Sometimes, it’s me and God against the world, and sometimes it’s just me.

This is something I said to myself for years.

I’ve learned God is always there. I understand that the problem is I don’t always hear Him. Sometimes it’s a matter of me not recognizing the answer. A lot of times it’s because my mind is cluttered with lots of stuff whirling around. Current stuff, past stuff, future stuff.

There are times when I think I should center my focus on my faith… I know a lot of people who think that means focusing on their religion. I’ve made the attempt of focusing only on my religious faith… Oh. I wondered what the difference was.

I don’t think faith is religious. However, religion does help develop faith. It offers classes, and church offers the opportunity to practice. I’ve heard this analogy before, but it didn’t have the same impact. Some of those people practicing enjoy the explosions, want to see others fail for a myriad of reasons, and figure it is their job to make sure everyone is doing it the right way, by their definition.

Sometimes, the teacher (God) intervenes. Sometimes, He waits to see how things play out. Fortunately, He knows the end from the beginning, so He isn’t waiting to see if it works out; He is waiting for us to prove to ourselves who we are. He is giving us the opportunity to work things out, to practice what we learn.

There were years when I focused my attention on my religious faith. I couldn’t understand why nothing changed. Nothing improved.

Sort of like studying a pencil. You can learn all there is to know about the lead, the wood, and the eraser, but unless you learn to draw and write, it’s a useless tool.

What pulled me out of the hole I was in? 9/11.

I blinked and discovered a wide world I knew nothing about. What was more difficult for me was realizing how my self-righteous pride created the blindness. I’d worked a summer in Yellowstone, lived in Thailand as a missionary for sixteen months, spent a summer in England, with trips to Scotland, Holland, and France, acquired enough college credits to have a Bachelors, worked for the airlines, owned a horse and a dog, and so much more. I believed myself world wise but aloof. Above it all.

9/11 connected me to the world in a way I never had before.
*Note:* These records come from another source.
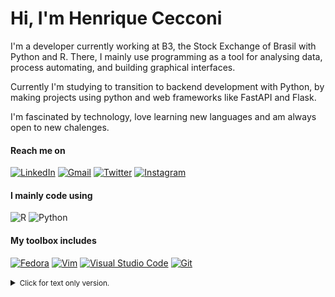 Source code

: # Hi, I'm Henrique Cecconi

I'm a developer currently working at B3, the Stock Exchange of Brasil with Python and R.
There, I mainly use programming as a tool for analysing data, process automating, and building graphical interfaces.

Currently I'm studying to transition to backend development with Python,
by making projects using python and web frameworks like FastAPI and Flask.

I'm fascinated by technology, love learning new languages and am always open to new chalenges.

#### Reach me on

[![LinkedIn](https://img.shields.io/badge/linkedin-%230077B5.svg?style=for-the-badge&logo=linkedin&logoColor=white)](https://www.linkedin.com/in/hcecconi/)
[![Gmail](https://img.shields.io/badge/-Gmail-%23333?style=for-the-badge&logo=gmail&logoColor=white)](mailto:henrique.cecconi@gmail.com)
[![Twitter](https://img.shields.io/badge/cecconi_henrique-%231DA1F2.svg?style=for-the-badge&logo=Twitter&logoColor=white)](https://twitter.com/CecconiHenrique)
[![Instagram](https://img.shields.io/badge/henrique_cecconi-%23E4405F.svg?style=for-the-badge&logo=Instagram&logoColor=white)](https://www.instagram.com/henrique_cecconi/)

#### I mainly code using

![R](https://img.shields.io/badge/R-3670A0?style=for-the-badge&logo=R&logoColor=white&color=ff4000)
![Python](https://img.shields.io/badge/python-3670A0?style=for-the-badge&logo=python&logoColor=ffdd54) 

#### My toolbox includes

[![Fedora](https://img.shields.io/badge/Fedora-blue?style=for-the-badge&logo=Fedora&logoColor=white)](https://getfedora.org/)
[![Vim](https://img.shields.io/badge/VIM-%2311AB00.svg?style=for-the-badge&logo=vim&logoColor=white)](https://www.vim.org/)
[![Visual Studio Code](https://img.shields.io/badge/VSCode-0078d7.svg?style=for-the-badge&logo=visual-studio-code&logoColor=white)](https://code.visualstudio.com/)
[![Git](https://img.shields.io/badge/git-%23F05033.svg?style=for-the-badge&logo=git&logoColor=white)](https://git-scm.com/)

<details>
  <summary><small>Click for text only version.</small></summary>

Hi, I'm Henrique Cecconi

I'm a developer currently working at B3, the Stock Exchange of Brasil with Python and R.
There, I mainly use programming as a tool for analysing data, process automating, and building graphical interfaces.

Currently I'm studying to transition to backend development with Python,
by making projects using python and web frameworks like FastAPI and Flask.

I'm fascinated by technology, love learning new languages and am always open to new chalenges.

Reach me on

- [linkedin.com/in/hcecconi](linkedin.com/in/hcecconi)
- [henrique.cecconi@gmail.com](henrique.cecconi@gmail.com)
- [twitter.com/CecconiHenrique](twitter.com/CecconiHenrique)
- [instagram.com/henrique_cecconi](instagram.com/henrique_cecconi)

I mainly code using Python, Flask, FAstAPI, R

My toolbox includes Fedora, Vim, VSCode, Git

</details>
My world, as I knew it, was obliterated.

I had two choices: Repair my world to resemble what I knew or start over.

I chose to start over. In the last thirteen years, I’ve explored and changed and rearranged my world, over and over and over.

I was proud of being known as a peaceful person to be around. I still am, but I have to mentally shift things around and go to that place in my head. I’m also intense, to the extreme. It makes a lot of people uncomfortable. I usually endeavor to tone it down… I’m not sure I’ve ever been wholly, fully myself… ever. With anyone. I’m always working to curb my emotions, reactions…

Talking this over with my sister, I’m more myself with her than anyone else. There are a lot of things I don’t have to say or explain because she knows.

Thinking this through, I finally figured out why my writing is struggling. I’ve been reining myself in.

Since I only woke up thirteen years ago, I’m struggling to learn how much I can be myself and how much I need to exercise restraint. Restraint is not necessarily a bad thing. I’ve often complained about the battle for balance. The boundaries are clearer now.

Well, I hadn’t intended to open that can of worms. Done is done.


  1. Welcome to being a teenager….something we didn’t get to do growing up.